Prelevati 22mila euro dal conto di una pensionata di Pescara che aveva portato a riparare il suo telefonino in un negozio di assistenza. Polizia postale non esclude anche altre vittime

Dopo la denuncia della donna, del caso si è occupata la polizia postale che, grazie alle indagini, avrebbe portato alla luce il “vizietto” del commesso di un negozio: pare che l’uomo, dopo aver effettuato le riparazioni, grazie alle applicazioni installate sui cellulari ricevuti in consegna avrebbe prelevato migliaia di euro dai conti bancari dei malcapitati clienti.

Le indagini sono partite dalla denuncia di una anziana signora che aveva consegnato il suo smartphone ad un centro specializzato di Pescara per delle riparazioni: il cellulare, sistemato in giornata, gli era stato subito riconsegnato. Solo che sull’apparecchio era installata anche l’app con cui la signora poteva gestire anche online il suo conto bancario. Dopo qualche giorno l’amara sorpresa: dal conto erano stati disposti ben otto bonifici, per un totale di 22mila euro.

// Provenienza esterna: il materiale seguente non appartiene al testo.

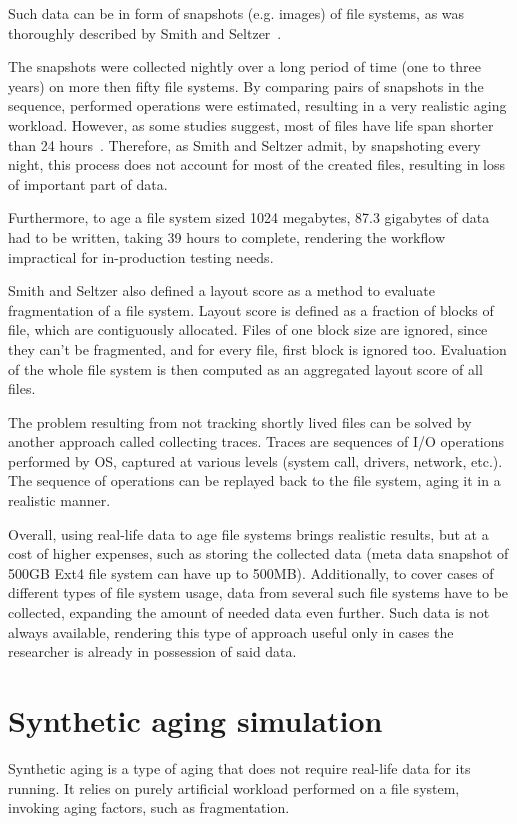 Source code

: \documentclass[
  color, %
  table, %
  lof,   %
  lot,   %
]{fithesis3}
\begin{document}
Such data can be in form of snapshots (e.g. images) of file systems, as was thoroughly described by Smith and Seltzer~\cite{Smith:1997:FSA:258623.258689}.

The snapshots were collected nightly over a long period of time (one to three years) on more then fifty file systems. By comparing pairs of snapshots in the sequence, performed operations were estimated, resulting in a very realistic aging workload. However, as some studies suggest, most of files have life span shorter than 24 hours~\cite{Ousterhout:1985:TAU:323647.323631}. Therefore, as Smith and Seltzer admit, by snapshoting every night, this process does not account for most of the created files, resulting in loss of important part of data.

Furthermore, to age a file system sized 1024 megabytes, 87.3 gigabytes of data had to be written, taking 39 hours to complete, rendering the workflow impractical for in-production testing needs.

Smith and Seltzer also defined a layout score as a method to evaluate fragmentation of a file system. Layout score is defined as a fraction of blocks of file, which are contiguously allocated. Files of one block size are ignored, since they can't be fragmented, and for every file, first block is ignored too. Evaluation of the whole file system is then computed as an aggregated layout score of all files.

The problem resulting from not tracking shortly lived files can be solved by another approach called collecting traces. Traces are sequences of I/O operations performed by OS, captured at various levels (system call, drivers, network, etc.). The sequence of operations can be replayed back to the file system, aging it in a realistic manner.

Overall, using real-life data to age file systems brings realistic results, but at a cost of higher expenses, such as storing the collected data (meta data snapshot of 500GB Ext4 file system can have up to 500MB). Additionally, to cover cases of different types of file system usage, data from several such file systems have to be collected, expanding the amount of needed data even further. Such data is not always available, rendering this type of approach useful only in cases the researcher is already in possession of said data.
\section{Synthetic aging simulation}
Synthetic aging is a type of aging that does not require real-life data for its running. It relies on purely artificial workload performed on a file system, invoking aging factors, such as fragmentation.
\end{document}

Dopo la denuncia, la Sezione Financial Cybercrime della Polizia postale è riuscita a bloccare le somme depositate e ancora disponibili sui conti di destinazione. Dalle verifiche è emerso che negli stessi giorni un altro utente aveva denunciato altri due tentativi di frode, non andati però a buon fine: anche lui aveva lasciato, nello stesso negozio, il proprio smartphone in riparazione.